Required action:
All of the material must be duplicated exactly, line by line.

Given information:

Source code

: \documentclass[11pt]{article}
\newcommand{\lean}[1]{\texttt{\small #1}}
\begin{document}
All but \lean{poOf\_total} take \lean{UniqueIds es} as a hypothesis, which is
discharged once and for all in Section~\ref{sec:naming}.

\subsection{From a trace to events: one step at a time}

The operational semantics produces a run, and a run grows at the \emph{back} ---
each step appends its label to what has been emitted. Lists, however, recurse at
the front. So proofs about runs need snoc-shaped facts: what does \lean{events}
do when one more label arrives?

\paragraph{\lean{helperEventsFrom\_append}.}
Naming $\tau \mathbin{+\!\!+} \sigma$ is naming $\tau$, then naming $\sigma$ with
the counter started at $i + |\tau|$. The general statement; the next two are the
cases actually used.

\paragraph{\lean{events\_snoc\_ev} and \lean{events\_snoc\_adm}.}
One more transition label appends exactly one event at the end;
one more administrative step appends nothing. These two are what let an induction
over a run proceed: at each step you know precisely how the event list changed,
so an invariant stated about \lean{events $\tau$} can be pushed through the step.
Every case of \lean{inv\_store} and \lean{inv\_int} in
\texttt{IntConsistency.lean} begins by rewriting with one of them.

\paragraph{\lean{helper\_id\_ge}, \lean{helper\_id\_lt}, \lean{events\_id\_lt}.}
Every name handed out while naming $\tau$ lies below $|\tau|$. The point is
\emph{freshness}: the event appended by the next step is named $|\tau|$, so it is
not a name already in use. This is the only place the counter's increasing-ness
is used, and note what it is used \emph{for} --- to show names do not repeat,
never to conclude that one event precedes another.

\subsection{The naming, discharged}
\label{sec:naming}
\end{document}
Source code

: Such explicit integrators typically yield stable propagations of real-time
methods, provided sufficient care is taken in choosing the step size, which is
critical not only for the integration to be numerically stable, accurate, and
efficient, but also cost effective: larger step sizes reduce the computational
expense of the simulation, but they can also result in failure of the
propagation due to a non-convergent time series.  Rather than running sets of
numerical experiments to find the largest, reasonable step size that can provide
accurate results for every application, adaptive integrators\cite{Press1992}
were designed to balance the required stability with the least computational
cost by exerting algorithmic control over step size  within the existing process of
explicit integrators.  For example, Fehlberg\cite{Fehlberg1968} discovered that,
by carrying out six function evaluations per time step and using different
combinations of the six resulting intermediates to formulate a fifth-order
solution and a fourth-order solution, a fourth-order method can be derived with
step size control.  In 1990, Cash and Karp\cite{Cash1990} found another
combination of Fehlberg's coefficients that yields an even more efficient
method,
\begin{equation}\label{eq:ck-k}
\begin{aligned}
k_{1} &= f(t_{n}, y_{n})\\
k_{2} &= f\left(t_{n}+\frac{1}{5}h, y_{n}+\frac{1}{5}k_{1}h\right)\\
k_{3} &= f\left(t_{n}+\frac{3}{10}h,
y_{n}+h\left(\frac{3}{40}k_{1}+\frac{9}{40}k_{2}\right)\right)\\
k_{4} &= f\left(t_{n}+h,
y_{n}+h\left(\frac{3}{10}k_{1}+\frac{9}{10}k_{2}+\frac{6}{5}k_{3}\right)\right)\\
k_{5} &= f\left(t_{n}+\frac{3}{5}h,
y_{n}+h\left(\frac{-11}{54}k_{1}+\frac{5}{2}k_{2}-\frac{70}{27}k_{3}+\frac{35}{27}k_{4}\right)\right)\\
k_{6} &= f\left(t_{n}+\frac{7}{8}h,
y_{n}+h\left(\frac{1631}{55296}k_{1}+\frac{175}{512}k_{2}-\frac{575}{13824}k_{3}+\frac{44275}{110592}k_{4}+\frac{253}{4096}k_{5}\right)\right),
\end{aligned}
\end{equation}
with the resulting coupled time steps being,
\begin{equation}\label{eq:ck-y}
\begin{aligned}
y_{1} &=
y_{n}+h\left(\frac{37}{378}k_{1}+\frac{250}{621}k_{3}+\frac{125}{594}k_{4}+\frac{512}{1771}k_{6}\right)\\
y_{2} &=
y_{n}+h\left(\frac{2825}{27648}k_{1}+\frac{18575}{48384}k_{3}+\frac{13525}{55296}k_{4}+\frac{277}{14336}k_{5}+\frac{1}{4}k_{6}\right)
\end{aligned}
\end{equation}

Solution to this problem:
Source code

: \documentclass[11pt]{article}
\newcommand{\lean}[1]{\texttt{\small #1}}
\begin{document}
All but \lean{poOf\_total} take \lean{UniqueIds es} as a hypothesis, which is
discharged once and for all in Section~\ref{sec:naming}.

\subsection{From a trace to events: one step at a time}

The operational semantics produces a run, and a run grows at the \emph{back} ---
each step appends its label to what has been emitted. Lists, however, recurse at
the front. So proofs about runs need snoc-shaped facts: what does \lean{events}
do when one more label arrives?

\paragraph{\lean{helperEventsFrom\_append}.}
Naming $\tau \mathbin{+\!\!+} \sigma$ is naming $\tau$, then naming $\sigma$ with
the counter started at $i + |\tau|$. The general statement; the next two are the
cases actually used.

\paragraph{\lean{events\_snoc\_ev} and \lean{events\_snoc\_adm}.}
One more transition label appends exactly one event at the end;
one more administrative step appends nothing. These two are what let an induction
over a run proceed: at each step you know precisely how the event list changed,
so an invariant stated about \lean{events $\tau$} can be pushed through the step.
Every case of \lean{inv\_store} and \lean{inv\_int} in
\texttt{IntConsistency.lean} begins by rewriting with one of them.

\paragraph{\lean{helper\_id\_ge}, \lean{helper\_id\_lt}, \lean{events\_id\_lt}.}
Every name handed out while naming $\tau$ lies below $|\tau|$. The point is
\emph{freshness}: the event appended by the next step is named $|\tau|$, so it is
not a name already in use. This is the only place the counter's increasing-ness
is used, and note what it is used \emph{for} --- to show names do not repeat,
never to conclude that one event precedes another.

\subsection{The naming, discharged}
\label{sec:naming}
\end{document}
Source code

: Such explicit integrators typically yield stable propagations of real-time
methods, provided sufficient care is taken in choosing the step size, which is
critical not only for the integration to be numerically stable, accurate, and
efficient, but also cost effective: larger step sizes reduce the computational
expense of the simulation, but they can also result in failure of the
propagation due to a non-convergent time series.  Rather than running sets of
numerical experiments to find the largest, reasonable step size that can provide
accurate results for every application, adaptive integrators\cite{Press1992}
were designed to balance the required stability with the least computational
cost by exerting algorithmic control over step size  within the existing process of
explicit integrators.  For example, Fehlberg\cite{Fehlberg1968} discovered that,
by carrying out six function evaluations per time step and using different
combinations of the six resulting intermediates to formulate a fifth-order
solution and a fourth-order solution, a fourth-order method can be derived with
step size control.  In 1990, Cash and Karp\cite{Cash1990} found another
combination of Fehlberg's coefficients that yields an even more efficient
method,
\begin{equation}\label{eq:ck-k}
\begin{aligned}
k_{1} &= f(t_{n}, y_{n})\\
k_{2} &= f\left(t_{n}+\frac{1}{5}h, y_{n}+\frac{1}{5}k_{1}h\right)\\
k_{3} &= f\left(t_{n}+\frac{3}{10}h,
y_{n}+h\left(\frac{3}{40}k_{1}+\frac{9}{40}k_{2}\right)\right)\\
k_{4} &= f\left(t_{n}+h,
y_{n}+h\left(\frac{3}{10}k_{1}+\frac{9}{10}k_{2}+\frac{6}{5}k_{3}\right)\right)\\
k_{5} &= f\left(t_{n}+\frac{3}{5}h,
y_{n}+h\left(\frac{-11}{54}k_{1}+\frac{5}{2}k_{2}-\frac{70}{27}k_{3}+\frac{35}{27}k_{4}\right)\right)\\
k_{6} &= f\left(t_{n}+\frac{7}{8}h,
y_{n}+h\left(\frac{1631}{55296}k_{1}+\frac{175}{512}k_{2}-\frac{575}{13824}k_{3}+\frac{44275}{110592}k_{4}+\frac{253}{4096}k_{5}\right)\right),
\end{aligned}
\end{equation}
with the resulting coupled time steps being,
\begin{equation}\label{eq:ck-y}
\begin{aligned}
y_{1} &=
y_{n}+h\left(\frac{37}{378}k_{1}+\frac{250}{621}k_{3}+\frac{125}{594}k_{4}+\frac{512}{1771}k_{6}\right)\\
y_{2} &=
y_{n}+h\left(\frac{2825}{27648}k_{1}+\frac{18575}{48384}k_{3}+\frac{13525}{55296}k_{4}+\frac{277}{14336}k_{5}+\frac{1}{4}k_{6}\right)
\end{aligned}
\end{equation}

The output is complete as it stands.